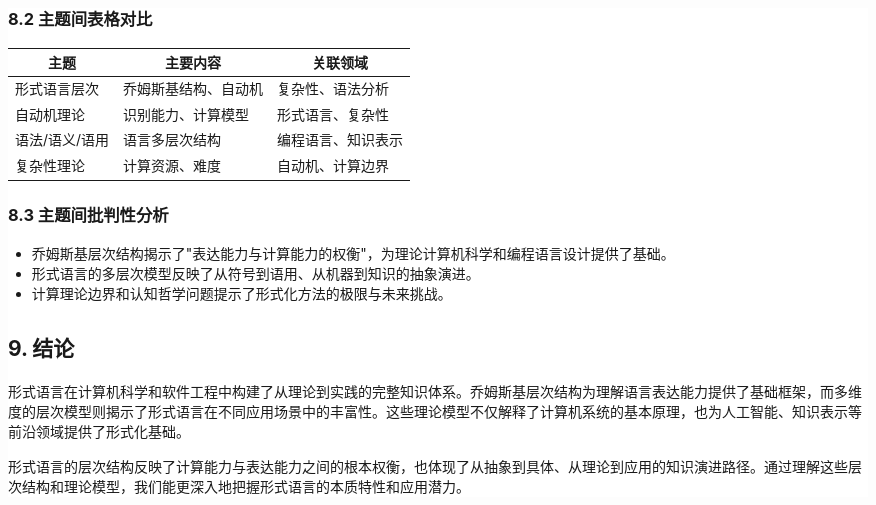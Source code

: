 ### 8.2 主题间表格对比

| 主题         | 主要内容           | 关联领域         |
|--------------|--------------------|------------------|
| 形式语言层次 | 乔姆斯基结构、自动机 | 复杂性、语法分析 |
| 自动机理论   | 识别能力、计算模型 | 形式语言、复杂性 |
| 语法/语义/语用 | 语言多层次结构     | 编程语言、知识表示 |
| 复杂性理论   | 计算资源、难度     | 自动机、计算边界 |

### 8.3 主题间批判性分析

- 乔姆斯基层次结构揭示了"表达能力与计算能力的权衡"，为理论计算机科学和编程语言设计提供了基础。
- 形式语言的多层次模型反映了从符号到语用、从机器到知识的抽象演进。
- 计算理论边界和认知哲学问题提示了形式化方法的极限与未来挑战。

## 9. 结论

形式语言在计算机科学和软件工程中构建了从理论到实践的完整知识体系。乔姆斯基层次结构为理解语言表达能力提供了基础框架，而多维度的层次模型则揭示了形式语言在不同应用场景中的丰富性。这些理论模型不仅解释了计算机系统的基本原理，也为人工智能、知识表示等前沿领域提供了形式化基础。

形式语言的层次结构反映了计算能力与表达能力之间的根本权衡，也体现了从抽象到具体、从理论到应用的知识演进路径。通过理解这些层次结构和理论模型，我们能更深入地把握形式语言的本质特性和应用潜力。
◆ ◆ ◆ ◆ ◆ ◆ ◆
**Try it**
Write the entries out again exactly as they appear, with the pictures omitted.

**Solved exercise**
Source code

: ### 8.2 主题间表格对比

| 主题         | 主要内容           | 关联领域         |
|--------------|--------------------|------------------|
| 形式语言层次 | 乔姆斯基结构、自动机 | 复杂性、语法分析 |
| 自动机理论   | 识别能力、计算模型 | 形式语言、复杂性 |
| 语法/语义/语用 | 语言多层次结构     | 编程语言、知识表示 |
| 复杂性理论   | 计算资源、难度     | 自动机、计算边界 |

### 8.3 主题间批判性分析

- 乔姆斯基层次结构揭示了"表达能力与计算能力的权衡"，为理论计算机科学和编程语言设计提供了基础。
- 形式语言的多层次模型反映了从符号到语用、从机器到知识的抽象演进。
- 计算理论边界和认知哲学问题提示了形式化方法的极限与未来挑战。

## 9. 结论

形式语言在计算机科学和软件工程中构建了从理论到实践的完整知识体系。乔姆斯基层次结构为理解语言表达能力提供了基础框架，而多维度的层次模型则揭示了形式语言在不同应用场景中的丰富性。这些理论模型不仅解释了计算机系统的基本原理，也为人工智能、知识表示等前沿领域提供了形式化基础。

形式语言的层次结构反映了计算能力与表达能力之间的根本权衡，也体现了从抽象到具体、从理论到应用的知识演进路径。通过理解这些层次结构和理论模型，我们能更深入地把握形式语言的本质特性和应用潜力。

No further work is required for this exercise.